Abstract: One of the key questions in modern data science and machine learning, for businesses and practitioners alike, is how do you move machine learning projects from prototype and experiment to production as a repeatable process. In this workshop, we present an introduction to the landscape of production-grade tools, techniques, and workflows that bridge the gap between laptop data science and production ML workflows.
We’ll present a high-level overview of the 8 layers of the ML stack: data, compute, versioning, orchestration, software architecture, model operations, feature engineering, and model development. We’ll present a schematic as to which layers data scientists need to be thinking about and working with, and then introduce attendees to the tooling and workflow landscape. In doing so, we’ll present a widely applicable stack that provides the best possible user experience for data scientists, allowing them to focus on parts they like (modeling using their favorite off-the-shelf libraries) while providing robust built-in solutions for the foundational infrastructure.
Lesson 1: Laptop Machine Learning (the refresher)

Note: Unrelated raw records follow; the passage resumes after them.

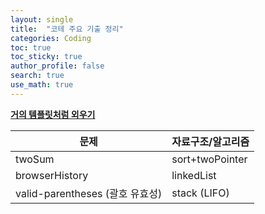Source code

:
 ```yaml
---
layout: single  
title:  "코테 주요 기출 정리"
categories: Coding
toc: true
toc_sticky: true
author_profile: false
search: true
use_math: true
---
```


**<u>거의 템플릿처럼 외우기</u>**

|문제|자료구조/알고리즘|
|---|-------|
|twoSum|sort+twoPointer|
|browserHistory|linkedList|
|valid-parentheses (괄호 유효성)|stack (LIFO)|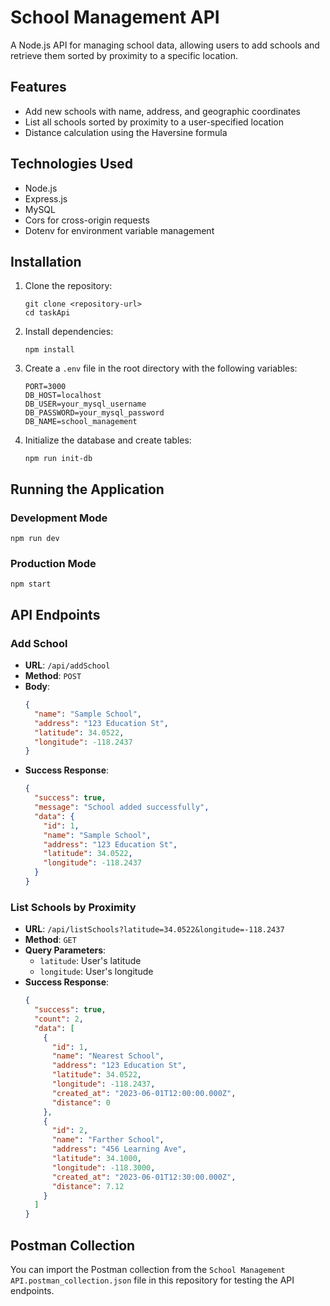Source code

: # School Management API

A Node.js API for managing school data, allowing users to add schools and retrieve them sorted by proximity to a specific location.

## Features

- Add new schools with name, address, and geographic coordinates
- List all schools sorted by proximity to a user-specified location
- Distance calculation using the Haversine formula

## Technologies Used

- Node.js
- Express.js
- MySQL
- Cors for cross-origin requests
- Dotenv for environment variable management

## Installation

1. Clone the repository:
   ```
   git clone <repository-url>
   cd taskApi
   ```

2. Install dependencies:
   ```
   npm install
   ```

3. Create a `.env` file in the root directory with the following variables:
   ```
   PORT=3000
   DB_HOST=localhost
   DB_USER=your_mysql_username
   DB_PASSWORD=your_mysql_password
   DB_NAME=school_management
   ```

4. Initialize the database and create tables:
   ```
   npm run init-db
   ```

## Running the Application

### Development Mode
```
npm run dev
```

### Production Mode
```
npm start
```

## API Endpoints

### Add School
- **URL**: `/api/addSchool`
- **Method**: `POST`
- **Body**:
  ```json
  {
    "name": "Sample School",
    "address": "123 Education St",
    "latitude": 34.0522,
    "longitude": -118.2437
  }
  ```
- **Success Response**: 
  ```json
  {
    "success": true,
    "message": "School added successfully",
    "data": {
      "id": 1,
      "name": "Sample School",
      "address": "123 Education St",
      "latitude": 34.0522,
      "longitude": -118.2437
    }
  }
  ```

### List Schools by Proximity
- **URL**: `/api/listSchools?latitude=34.0522&longitude=-118.2437`
- **Method**: `GET`
- **Query Parameters**:
  - `latitude`: User's latitude
  - `longitude`: User's longitude
- **Success Response**:
  ```json
  {
    "success": true,
    "count": 2,
    "data": [
      {
        "id": 1,
        "name": "Nearest School",
        "address": "123 Education St",
        "latitude": 34.0522,
        "longitude": -118.2437,
        "created_at": "2023-06-01T12:00:00.000Z",
        "distance": 0
      },
      {
        "id": 2,
        "name": "Farther School",
        "address": "456 Learning Ave",
        "latitude": 34.1000,
        "longitude": -118.3000,
        "created_at": "2023-06-01T12:30:00.000Z",
        "distance": 7.12
      }
    ]
  }
  ```

## Postman Collection

You can import the Postman collection from the `School Management API.postman_collection.json` file in this repository for testing the API endpoints. 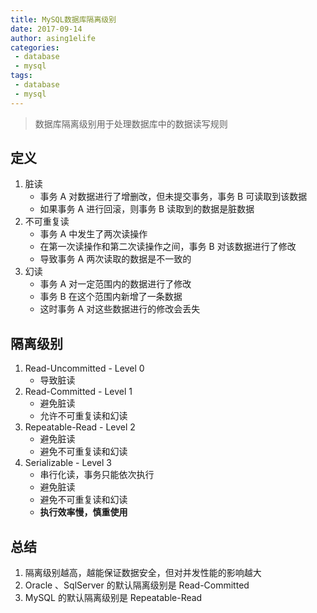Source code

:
 ```yaml
---
title: MySQL数据库隔离级别
date: 2017-09-14
author: asing1elife
categories:
 - database
 - mysql
tags:
 - database
 - mysql
---
```

> 数据库隔离级别用于处理数据库中的数据读写规则  

## 定义
1. 脏读
	* 事务 A 对数据进行了增删改，但未提交事务，事务 B 可读取到该数据
	* 如果事务 A 进行回滚，则事务 B 读取到的数据是脏数据
2. 不可重复读
	* 事务 A 中发生了两次读操作
	* 在第一次读操作和第二次读操作之间，事务 B 对该数据进行了修改
	* 导致事务 A 两次读取的数据是不一致的
3. 幻读
	* 事务 A 对一定范围内的数据进行了修改
	* 事务 B 在这个范围内新增了一条数据
	* 这时事务 A 对这些数据进行的修改会丢失

## 隔离级别
1. Read-Uncommitted - Level 0
	* 导致脏读
2. Read-Committed - Level 1
	* 避免脏读
	* 允许不可重复读和幻读
3. Repeatable-Read - Level 2
	* 避免脏读
	* 避免不可重复读和幻读
3. Serializable - Level 3
	* 串行化读，事务只能依次执行
	* 避免脏读
	* 避免不可重复读和幻读
	* **执行效率慢，慎重使用**

## 总结
1. 隔离级别越高，越能保证数据安全，但对并发性能的影响越大
2. Oracle 、SqlServer 的默认隔离级别是 Read-Committed
3. MySQL 的默认隔离级别是 Repeatable-Read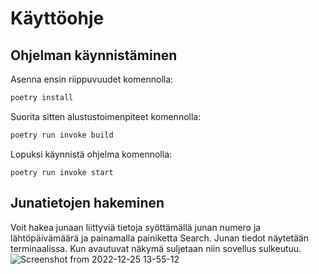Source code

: # Käyttöohje

## Ohjelman käynnistäminen

Asenna ensin riippuvuudet komennolla:

```bash
poetry install
```

Suorita sitten alustustoimenpiteet komennolla:

```bash
poetry run invoke build
```

Lopuksi käynnistä ohjelma komennolla:

```
poetry run invoke start
```

## Junatietojen hakeminen

Voit hakea junaan liittyviä tietoja syöttämällä junan numero ja lähtöpäivämäärä ja painamalla painiketta Search. Junan tiedot näytetään terminaalissa. Kun avautuvat näkymä suljetaan niin sovellus sulkeutuu.
![Screenshot from 2022-12-25 13-55-12](https://user-images.githubusercontent.com/51605816/209466967-cac66699-18f9-4308-b912-b4ac1407d548.png)
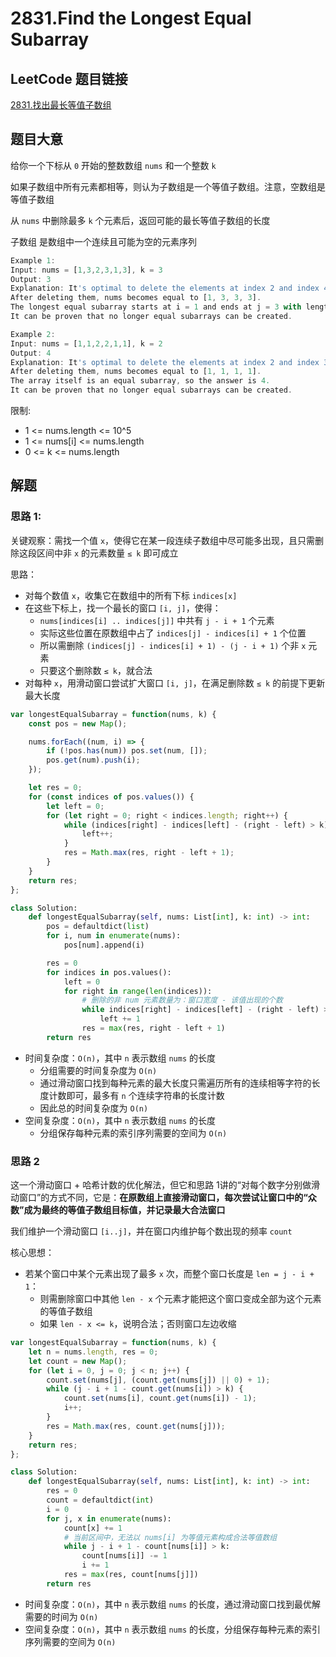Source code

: # 2831.Find the Longest Equal Subarray

## LeetCode 题目链接

[2831.找出最长等值子数组](https://leetcode.cn/problems/find-the-longest-equal-subarray/)

## 题目大意

给你一个下标从 `0` 开始的整数数组 `nums` 和一个整数 `k` 

如果子数组中所有元素都相等，则认为子数组是一个等值子数组。注意，空数组是等值子数组 

从 `nums` 中删除最多 `k` 个元素后，返回可能的最长等值子数组的长度

子数组 是数组中一个连续且可能为空的元素序列

```js
Example 1:
Input: nums = [1,3,2,3,1,3], k = 3
Output: 3
Explanation: It's optimal to delete the elements at index 2 and index 4.
After deleting them, nums becomes equal to [1, 3, 3, 3].
The longest equal subarray starts at i = 1 and ends at j = 3 with length equal to 3.
It can be proven that no longer equal subarrays can be created.

Example 2:
Input: nums = [1,1,2,2,1,1], k = 2
Output: 4
Explanation: It's optimal to delete the elements at index 2 and index 3.
After deleting them, nums becomes equal to [1, 1, 1, 1].
The array itself is an equal subarray, so the answer is 4.
It can be proven that no longer equal subarrays can be created.
```

限制:
- 1 <= nums.length <= 10^5
- 1 <= nums[i] <= nums.length
- 0 <= k <= nums.length

## 解题

### 思路 1: 

关键观察：需找一个值 `x`，使得它在某一段连续子数组中尽可能多出现，且只需删除这段区间中非 `x` 的元素数量 `≤ k` 即可成立

思路：
- 对每个数值 `x`，收集它在数组中的所有下标 `indices[x]`
- 在这些下标上，找一个最长的窗口 `[i, j]`，使得：
  - `nums[indices[i] .. indices[j]]` 中共有 `j - i + 1` 个元素
  - 实际这些位置在原数组中占了 `indices[j] - indices[i] + 1` 个位置
  - 所以需删除 `(indices[j] - indices[i] + 1) - (j - i + 1)` 个非 `x` 元素
  - 只要这个删除数 `≤ k`，就合法
- 对每种 `x`，用滑动窗口尝试扩大窗口 `[i, j]`，在满足删除数 `≤ k` 的前提下更新最大长度

```js
var longestEqualSubarray = function(nums, k) {
    const pos = new Map();

    nums.forEach((num, i) => {
        if (!pos.has(num)) pos.set(num, []);
        pos.get(num).push(i);
    });

    let res = 0;
    for (const indices of pos.values()) {
        let left = 0;
        for (let right = 0; right < indices.length; right++) {
            while (indices[right] - indices[left] - (right - left) > k) {
                left++;
            }
            res = Math.max(res, right - left + 1);
        }
    }
    return res;
};
```
```python
class Solution:
    def longestEqualSubarray(self, nums: List[int], k: int) -> int:
        pos = defaultdict(list)
        for i, num in enumerate(nums):
            pos[num].append(i)

        res = 0
        for indices in pos.values():
            left = 0
            for right in range(len(indices)):
                # 删除的非 num 元素数量为：窗口宽度 - 该值出现的个数
                while indices[right] - indices[left] - (right - left) > k:
                    left += 1
                res = max(res, right - left + 1)
        return res
```

- 时间复杂度：`O(n)`，其中 `n` 表示数组 `nums` 的长度
  - 分组需要的时间复杂度为 `O(n)`
  - 通过滑动窗口找到每种元素的最大长度只需遍历所有的连续相等字符的长度计数即可，最多有 `n` 个连续字符串的长度计数
  - 因此总的时间复杂度为 `O(n)`
- 空间复杂度：`O(n)`，其中 `n` 表示数组 `nums` 的长度
  - 分组保存每种元素的索引序列需要的空间为 `O(n)`

### 思路 2

这一个滑动窗口 + 哈希计数的优化解法，但它和思路 1讲的“对每个数字分别做滑动窗口”的方式不同，它是：**在原数组上直接滑动窗口，每次尝试让窗口中的“众数”成为最终的等值子数组目标值，并记录最大合法窗口**

我们维护一个滑动窗口 `[i..j]`，并在窗口内维护每个数出现的频率 `count`

核心思想：
- 若某个窗口中某个元素出现了最多 `x` 次，而整个窗口长度是 `len = j - i + 1`：
  - 则需删除窗口中其他 `len - x` 个元素才能把这个窗口变成全部为这个元素的等值子数组
  - 如果 `len - x <= k`，说明合法；否则窗口左边收缩

```js
var longestEqualSubarray = function(nums, k) {
    let n = nums.length, res = 0;
    let count = new Map();
    for (let i = 0, j = 0; j < n; j++) {
        count.set(nums[j], (count.get(nums[j]) || 0) + 1);
        while (j - i + 1 - count.get(nums[i]) > k) {
            count.set(nums[i], count.get(nums[i]) - 1);
            i++;
        }
        res = Math.max(res, count.get(nums[j]));
    }
    return res;
};
```
```python
class Solution:
    def longestEqualSubarray(self, nums: List[int], k: int) -> int:
        res = 0
        count = defaultdict(int)
        i = 0
        for j, x in enumerate(nums):
            count[x] += 1
            # 当前区间中，无法以 nums[i] 为等值元素构成合法等值数组
            while j - i + 1 - count[nums[i]] > k:
                count[nums[i]] -= 1
                i += 1
            res = max(res, count[nums[j]])
        return res
```

- 时间复杂度：`O(n)`，其中 `n` 表示数组 `nums` 的长度，通过滑动窗口找到最优解需要的时间为 `O(n)`
- 空间复杂度：`O(n)`，其中 `n` 表示数组 `nums` 的长度，分组保存每种元素的索引序列需要的空间为 `O(n)`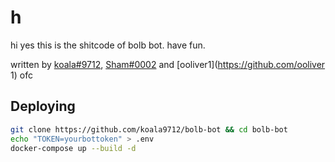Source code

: # h

hi yes this is the shitcode of bolb bot.
have fun.

written by [koala#9712](https://github.com/koala9712), [Sham#0002](https://github.com/realShamlol) and [ooliver1](<https://github.com/ooliver> 1) ofc

## Deploying

```bash
git clone https://github.com/koala9712/bolb-bot && cd bolb-bot
echo "TOKEN=yourbottoken" > .env
docker-compose up --build -d
```
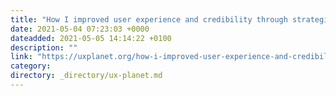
 ```yaml
---
title: "How I improved user experience and credibility through strategic design — UI/UX Case Study"
date: 2021-05-04 07:23:03 +0000
dateadded: 2021-05-05 14:14:22 +0100
description: ""
link: "https://uxplanet.org/how-i-improved-user-experience-and-credibility-through-strategic-design-ui-ux-case-study-dcf2c109e606?source=rss----819cc2aaeee0---4"
category:
directory: _directory/ux-planet.md
---
```

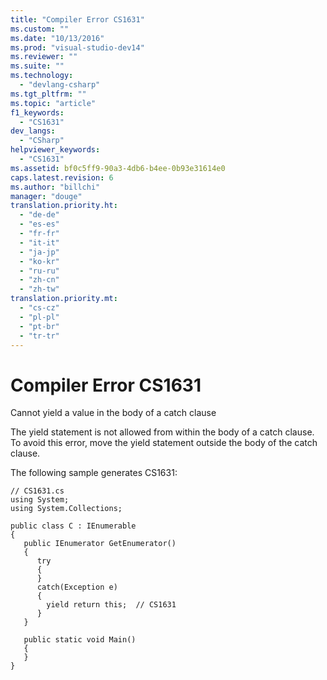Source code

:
```yaml
---
title: "Compiler Error CS1631"
ms.custom: ""
ms.date: "10/13/2016"
ms.prod: "visual-studio-dev14"
ms.reviewer: ""
ms.suite: ""
ms.technology: 
  - "devlang-csharp"
ms.tgt_pltfrm: ""
ms.topic: "article"
f1_keywords: 
  - "CS1631"
dev_langs: 
  - "CSharp"
helpviewer_keywords: 
  - "CS1631"
ms.assetid: bf0c5ff9-90a3-4db6-b4ee-0b93e31614e0
caps.latest.revision: 6
ms.author: "billchi"
manager: "douge"
translation.priority.ht: 
  - "de-de"
  - "es-es"
  - "fr-fr"
  - "it-it"
  - "ja-jp"
  - "ko-kr"
  - "ru-ru"
  - "zh-cn"
  - "zh-tw"
translation.priority.mt: 
  - "cs-cz"
  - "pl-pl"
  - "pt-br"
  - "tr-tr"
---
```

# Compiler Error CS1631
Cannot yield a value in the body of a catch clause  
  
 The yield statement is not allowed from within the body of a catch clause. To avoid this error, move the yield statement outside the body of the catch clause.  
  
 The following sample generates CS1631:  
  
```  
// CS1631.cs  
using System;  
using System.Collections;  
  
public class C : IEnumerable  
{  
   public IEnumerator GetEnumerator()   
   {  
      try  
      {  
      }  
      catch(Exception e)  
      {  
        yield return this;  // CS1631  
      }  
   }    
  
   public static void Main()   
   {  
   }  
}  
```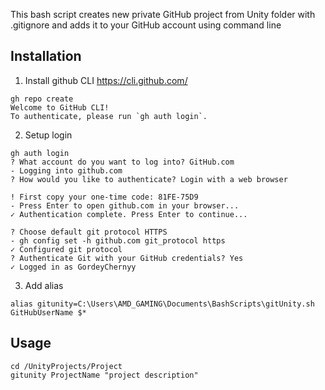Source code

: This bash script creates new private GitHub project from Unity folder with .gitignore and adds it to your GitHub account using command line

## Installation

1. Install github CLI https://cli.github.com/

```
gh repo create
Welcome to GitHub CLI!
To authenticate, please run `gh auth login`.
```
2. Setup login
```
gh auth login
? What account do you want to log into? GitHub.com
- Logging into github.com
? How would you like to authenticate? Login with a web browser

! First copy your one-time code: 81FE-75D9
- Press Enter to open github.com in your browser...
✓ Authentication complete. Press Enter to continue...

? Choose default git protocol HTTPS
- gh config set -h github.com git_protocol https
✓ Configured git protocol
? Authenticate Git with your GitHub credentials? Yes
✓ Logged in as GordeyChernyy
```
3. Add alias

`alias gitunity=C:\Users\AMD_GAMING\Documents\BashScripts\gitUnity.sh GitHubUserName $*`

## Usage
```
cd /UnityProjects/Project
gitunity ProjectName "project description"
```
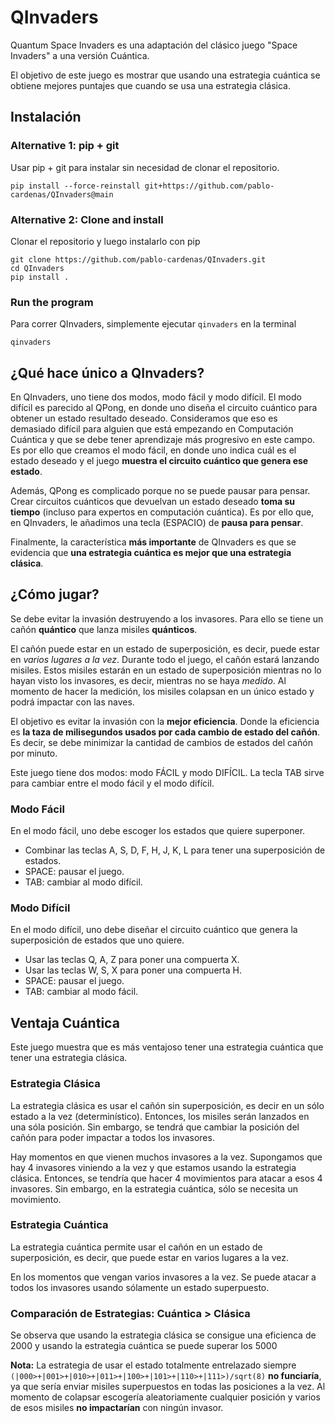# QInvaders

Quantum Space Invaders es una adaptación del clásico juego "Space Invaders" a una versión Cuántica.

El objetivo de este juego es mostrar que usando una estrategia cuántica se obtiene mejores puntajes que cuando se usa una estrategia clásica.

## Instalación

### Alternative 1: pip + git

Usar pip + git para instalar sin necesidad de clonar el repositorio.

```console
pip install --force-reinstall git+https://github.com/pablo-cardenas/QInvaders@main
```

### Alternative 2: Clone and install

Clonar el repositorio y luego instalarlo con pip

```console
git clone https://github.com/pablo-cardenas/QInvaders.git
cd QInvaders
pip install .
```

### Run the program

Para correr QInvaders, simplemente ejecutar `qinvaders`  en la terminal

```console
qinvaders
```

## ¿Qué hace único a QInvaders?

En QInvaders, uno tiene dos modos, modo fácil y modo difícil.
El modo difícil es parecido al QPong, en donde uno diseña el circuito cuántico para obtener un estado resultado deseado.
Consideramos que eso es demasiado difícil para alguien que está empezando en Computación Cuántica y que se debe tener aprendizaje más progresivo en este campo.
Es por ello que creamos el modo fácil, en donde uno indica cuál es el estado deseado y el juego **muestra el circuito cuántico que genera ese estado**.

Además, QPong es complicado porque no se puede pausar para pensar.
Crear circuitos cuánticos que devuelvan un estado deseado **toma su tiempo** (incluso para expertos en computación cuántica).
Es por ello que, en QInvaders, le añadimos una tecla (ESPACIO) de **pausa para pensar**.

Finalmente, la característica  **más importante** de QInvaders es que se evidencia que **una estrategia cuántica es mejor que una estrategia clásica**.


## ¿Cómo jugar?

Se debe evitar la invasión destruyendo a los invasores.
Para ello se tiene un cañón **quántico**  que lanza misiles **quánticos**.

El cañón puede estar en un estado de superposición, es decir, puede estar en *varios lugares a la vez*.
Durante todo el juego, el cañón estará lanzando misiles.
Estos misiles estarán en un estado de superposición mientras no lo hayan visto los invasores, es decir, mientras no se haya *medido*.
Al momento de hacer la medición, los misiles colapsan en un único estado y podrá impactar con las naves.

El objetivo es evitar la invasión con la **mejor eficiencia**.
Donde la eficiencia es **la taza de milisegundos usados por cada cambio de estado del cañón**.
Es decir, se debe minimizar la cantidad de cambios de estados del cañón por minuto.

Este juego tiene dos modos: modo FÁCIL y modo DIFÍCIL. La tecla TAB sirve para cambiar entre el modo fácil y el modo difícil.

### Modo Fácil

En el modo fácil, uno debe escoger los estados que quiere superponer.

  * Combinar las teclas A, S, D, F, H, J, K, L para tener una superposición de estados.
  * SPACE: pausar el juego.
  * TAB: cambiar al modo difícil.

### Modo Difícil

En el modo difícil, uno debe diseñar el circuito cuántico  que genera la superposición de estados que uno quiere.

  * Usar las teclas Q, A, Z para poner una compuerta X.
  * Usar las teclas W, S, X para poner una compuerta H.
  * SPACE: pausar el juego.
  * TAB: cambiar al modo fácil.


## Ventaja Cuántica

Este juego muestra que es más ventajoso tener una estrategia cuántica que tener una estrategia clásica.

### Estrategia Clásica

La estrategia clásica es usar el cañón sin superposición, es decir en un sólo estado a la vez (determinístico).
Entonces, los misiles serán lanzados en una sóla posición.
Sin embargo, se tendrá que cambiar la posición del cañón para poder impactar a todos los invasores.

Hay momentos en que vienen muchos invasores a la vez.
Supongamos que hay 4 invasores viniendo a la vez y que estamos usando la estrategia clásica.
Entonces, se tendría que hacer 4 movimientos para atacar a esos 4 invasores.
Sin embargo, en la estrategia cuántica, sólo se necesita un movimiento.

### Estrategia Cuántica

La estrategia cuántica permite usar el cañón en un estado de superposición, es decir, que puede estar en varios lugares a la vez.

En los momentos que vengan varios invasores a la vez.
Se puede atacar a todos los invasores usando sólamente un estado superpuesto.

### Comparación de Estrategias: Cuántica > Clásica

Se observa que usando la estrategia clásica se consigue una eficienca de 2000 y usando la estrategia cuántica se puede superar los 5000

**Nota:** La estrategia de usar el estado totalmente entrelazado siempre
`(|000>+|001>+|010>+|011>+|100>+|101>+|110>+|111>)/sqrt(8)` **no funciaría**, 
ya que sería enviar misiles superpuestos en todas las posiciones a la vez.
Al momento de colapsar escogería aleatoriamente cualquier posición y
varios de esos misiles **no impactarían** con ningún invasor.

This lesson will be a refresher on laptop machine learning, that is, when you’re using local compute resources, not working on the cloud: using the PyData stack (packages such as NumPy, pandas, and scikit-learn) to do basic forms of prediction and inference locally. We will also cover common pitfalls and gotchas, which motivate the next lessons.
Lesson 2: Machine learning workflows and DAGs
This lesson will focus on building local machine learning workflows using Metaflow, although the high-level concepts taught will be applicable to any workflow orchestrator. Attendees will get a feel for writing flows and DAGs to define the steps in their workflows. We’ll also use DAG cards to visualize our ML workflows. This lesson will be local computation and in the next lesson, we’ll burst to the cloud.
Lesson 3: Bursting to the Cloud
In this lesson, we’ll see how we can move ML steps or entire workflows to the cloud from the comfort of our own IDE. In this case, we’ll be using AWS Batch compute resources, but the techniques are generalizable.
Lesson 4 (optional and time permitting): Integrating other tools into your ML pipelines
We’ll also see how to begin integrating other tools into our pipelines, such as dbt for data transformation, great expectations for data validation, Weights & Biases for experiment tracking, and Amazon Sagemaker for model deployment. Once again, the intention is not to tie us to any of these tools, but to use them to illustrate various aspects of the ML stack and to develop a workflow in which they can easily be switched out for other tools, depending on where you work and who you’re collaborating with.
Basic Python programming and knowledge of PyData tools (e.g. pandas, numpy, scikit-learn)
We'll also include a refresher on these.
Bio: Hugo Bowne-Anderson is a data scientist, writer, educator & podcaster. His interests include promoting data & AI literacy/fluency, helping to spread data skills through organizations and society and doing amateur stand up comedy in NYC. He does many of these at DataCamp, a data science training company educating over 3 million learners worldwide through interactive courses on the use of Python, R, SQL, Git, Bash and Spreadsheets in a data science context. He has spearheaded the development of over 25 courses in DataCamp’s Python curriculum, impacting over 170,000 learners worldwide through my own courses. He hosts and produce the data science podcast DataFramed, in which he uses long-format interviews with working data scientists to delve into what actually happens in the space and what impact it can and does have. He earned PhD in Mathematics from the University of New South Wales, Australia and has conducted biomedical research at the Max Planck Institute in Germany and Yale University, New Haven.